The Working at Height Regulations (2005) stipulate that no-one should work from steps or a ladder for a single period of more than thirty minutes at a time. But half an hour is plenty long enough for a badly maintained ladder to fail, an aluminium ladder to lead to an electric shock for its user, or for someone simply to fall off a poorly-positioned stepladder. So it’s essential that your employees know how to choose the right access equipment for the job and how to use it safely, and that you have documented processes in place to ensure the equipment is maintained in a safe condition.
Choosing the right access equipment, keeping it maintained, and knowing when and how it is safe to use demands a level of training and knowledge which few businesses have in place in-house. That’s why ERIKS has a partnership with TB Davies – distributor and manufacturer of ladders and access equipment with over 65 years’ experience. Based in South Wales, TB Davies also provides training – either on-site or at one of its six national training centres – and inspection services.
With the right equipment, in good condition, used correctly, it’s safe to get on with the job. But not day after day, month after month, without further inspection and maintenance of the equipment. Many employers believe an annual equipment inspection is all that’s required. But that is the maximum period between inspections, and applies only to equipment used at most every two or three weeks. Ladders or steps used weekly should be inspected every six months, and those used every day will need to be inspected quarterly.
Of course, however thorough the inspection, if it is not fully documented it’s of little use in the event of an accident and an H&SE investigation. So employers should keep a logbook of what was inspected, when it was inspected, what was discovered, what action was taken to remedy any faults, and when the next inspection is due.
The kind of knowledge necessary to make a comprehensive inspection or pre-use check, and to select the right equipment and use it safely, can only be acquired through thorough training: the kind of training available through ERIKS’ partner.

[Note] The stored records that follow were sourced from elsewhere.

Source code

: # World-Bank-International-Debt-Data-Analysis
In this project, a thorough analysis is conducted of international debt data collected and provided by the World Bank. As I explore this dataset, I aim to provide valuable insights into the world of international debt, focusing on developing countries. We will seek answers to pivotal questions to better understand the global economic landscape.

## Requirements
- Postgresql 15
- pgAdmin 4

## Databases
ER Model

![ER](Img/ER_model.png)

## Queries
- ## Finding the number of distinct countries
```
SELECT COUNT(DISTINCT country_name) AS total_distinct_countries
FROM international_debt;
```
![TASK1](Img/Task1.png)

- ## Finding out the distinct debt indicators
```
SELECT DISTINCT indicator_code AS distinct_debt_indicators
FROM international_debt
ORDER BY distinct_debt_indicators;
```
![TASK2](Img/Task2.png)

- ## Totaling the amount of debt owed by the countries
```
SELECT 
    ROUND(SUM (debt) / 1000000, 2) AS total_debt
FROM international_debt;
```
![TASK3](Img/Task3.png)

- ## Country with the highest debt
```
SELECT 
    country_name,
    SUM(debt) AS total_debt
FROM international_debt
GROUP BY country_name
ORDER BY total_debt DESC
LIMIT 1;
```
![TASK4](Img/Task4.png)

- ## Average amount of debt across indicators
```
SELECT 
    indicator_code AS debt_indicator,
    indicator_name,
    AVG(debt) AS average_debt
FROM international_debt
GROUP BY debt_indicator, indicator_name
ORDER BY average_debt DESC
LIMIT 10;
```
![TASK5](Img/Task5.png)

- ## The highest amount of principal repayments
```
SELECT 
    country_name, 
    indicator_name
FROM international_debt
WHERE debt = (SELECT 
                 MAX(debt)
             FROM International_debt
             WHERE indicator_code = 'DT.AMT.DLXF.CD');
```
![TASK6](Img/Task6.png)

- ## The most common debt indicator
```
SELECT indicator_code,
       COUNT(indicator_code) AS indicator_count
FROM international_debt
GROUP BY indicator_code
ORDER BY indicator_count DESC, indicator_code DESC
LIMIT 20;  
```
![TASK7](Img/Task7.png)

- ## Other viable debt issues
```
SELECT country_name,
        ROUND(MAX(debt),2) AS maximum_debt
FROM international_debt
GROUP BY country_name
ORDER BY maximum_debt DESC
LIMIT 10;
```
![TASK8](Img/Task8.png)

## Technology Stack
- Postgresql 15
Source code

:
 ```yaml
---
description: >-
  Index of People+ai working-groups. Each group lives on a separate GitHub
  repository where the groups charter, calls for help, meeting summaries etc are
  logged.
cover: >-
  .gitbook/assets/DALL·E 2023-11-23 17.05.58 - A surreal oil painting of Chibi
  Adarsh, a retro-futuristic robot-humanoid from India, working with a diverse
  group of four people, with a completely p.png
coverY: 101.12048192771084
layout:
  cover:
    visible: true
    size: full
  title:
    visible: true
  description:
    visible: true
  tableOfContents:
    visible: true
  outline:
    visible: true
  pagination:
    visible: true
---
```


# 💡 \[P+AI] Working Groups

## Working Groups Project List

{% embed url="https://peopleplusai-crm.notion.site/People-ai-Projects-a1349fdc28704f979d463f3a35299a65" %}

TB Davies not only has almost seven decades’ experience of steps, ladders and access equipment, but is also a member of the Ladder Association – the UK’s leading body for training and education for these items – and is also a Ladder Association Authorised Trainer. ERIKS can also call on the expertise of T. B. Davies to ensure you always have the right equipment for the job.
Satisfying the requirements of the Working at Heights Regulations (2005) may seem like a mountain to climb. But with access equipment, training, advice and support from ER IKS and TB Davies, it’s not insurmountable.